### EXERCISE DIRECTIONS
Lines before the one containing "un altro bersaglio." are to be left out; that line and all after it, through the end of the material below, are to be written out exactly.

Segment Start: EXTRACTED ENTRIES

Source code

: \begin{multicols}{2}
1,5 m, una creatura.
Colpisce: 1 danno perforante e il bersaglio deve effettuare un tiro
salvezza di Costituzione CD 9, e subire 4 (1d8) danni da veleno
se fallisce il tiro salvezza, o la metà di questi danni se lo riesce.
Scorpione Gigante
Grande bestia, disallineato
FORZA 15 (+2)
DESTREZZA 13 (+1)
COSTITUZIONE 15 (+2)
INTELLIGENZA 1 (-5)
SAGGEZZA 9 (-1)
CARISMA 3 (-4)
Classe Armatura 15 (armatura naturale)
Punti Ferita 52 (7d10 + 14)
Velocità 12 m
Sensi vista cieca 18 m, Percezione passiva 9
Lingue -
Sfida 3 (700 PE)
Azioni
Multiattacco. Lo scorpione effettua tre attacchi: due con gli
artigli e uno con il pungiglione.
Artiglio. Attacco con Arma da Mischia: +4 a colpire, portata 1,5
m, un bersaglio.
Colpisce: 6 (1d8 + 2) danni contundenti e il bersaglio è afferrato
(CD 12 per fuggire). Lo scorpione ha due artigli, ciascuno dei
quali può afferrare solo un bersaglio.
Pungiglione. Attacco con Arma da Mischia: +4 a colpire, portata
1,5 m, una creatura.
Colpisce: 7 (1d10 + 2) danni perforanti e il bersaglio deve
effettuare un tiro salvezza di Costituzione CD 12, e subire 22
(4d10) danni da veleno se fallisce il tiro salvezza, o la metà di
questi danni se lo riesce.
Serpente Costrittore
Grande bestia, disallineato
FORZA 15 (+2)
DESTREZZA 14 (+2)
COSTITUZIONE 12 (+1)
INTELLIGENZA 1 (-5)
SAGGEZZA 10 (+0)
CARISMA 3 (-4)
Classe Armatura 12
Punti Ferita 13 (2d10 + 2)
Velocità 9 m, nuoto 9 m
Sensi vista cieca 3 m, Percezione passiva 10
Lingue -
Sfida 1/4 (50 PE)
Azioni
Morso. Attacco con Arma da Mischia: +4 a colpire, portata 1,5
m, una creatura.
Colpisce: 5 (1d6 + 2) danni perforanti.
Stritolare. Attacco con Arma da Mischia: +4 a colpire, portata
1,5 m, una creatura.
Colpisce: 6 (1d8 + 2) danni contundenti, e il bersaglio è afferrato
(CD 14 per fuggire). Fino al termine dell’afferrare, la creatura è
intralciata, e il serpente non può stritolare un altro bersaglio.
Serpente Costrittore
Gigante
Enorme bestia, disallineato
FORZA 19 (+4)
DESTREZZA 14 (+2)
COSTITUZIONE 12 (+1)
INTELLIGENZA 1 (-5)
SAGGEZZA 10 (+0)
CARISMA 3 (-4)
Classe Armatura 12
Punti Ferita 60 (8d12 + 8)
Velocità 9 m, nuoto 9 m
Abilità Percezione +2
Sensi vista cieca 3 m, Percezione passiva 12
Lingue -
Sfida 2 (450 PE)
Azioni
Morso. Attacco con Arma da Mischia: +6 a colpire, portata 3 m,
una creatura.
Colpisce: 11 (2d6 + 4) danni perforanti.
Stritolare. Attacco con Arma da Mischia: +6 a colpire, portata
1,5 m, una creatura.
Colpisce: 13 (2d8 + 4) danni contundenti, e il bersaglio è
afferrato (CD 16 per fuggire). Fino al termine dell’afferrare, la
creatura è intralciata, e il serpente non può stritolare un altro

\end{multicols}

Segment End: EXTRACTED ENTRIES

### EXERCISE ANSWER
intralciata, e il serpente non può stritolare un altro bersaglio.
Serpente Costrittore
Gigante
Enorme bestia, disallineato
FORZA 19 (+4)
DESTREZZA 14 (+2)
COSTITUZIONE 12 (+1)
INTELLIGENZA 1 (-5)
SAGGEZZA 10 (+0)
CARISMA 3 (-4)
Classe Armatura 12
Punti Ferita 60 (8d12 + 8)
Velocità 9 m, nuoto 9 m
Abilità Percezione +2
Sensi vista cieca 3 m, Percezione passiva 12
Lingue -
Sfida 2 (450 PE)
Azioni
Morso. Attacco con Arma da Mischia: +6 a colpire, portata 3 m,
una creatura.
Colpisce: 11 (2d6 + 4) danni perforanti.
Stritolare. Attacco con Arma da Mischia: +6 a colpire, portata
1,5 m, una creatura.
Colpisce: 13 (2d8 + 4) danni contundenti, e il bersaglio è
afferrato (CD 16 per fuggire). Fino al termine dell’afferrare, la
creatura è intralciata, e il serpente non può stritolare un altro

\end{multicols}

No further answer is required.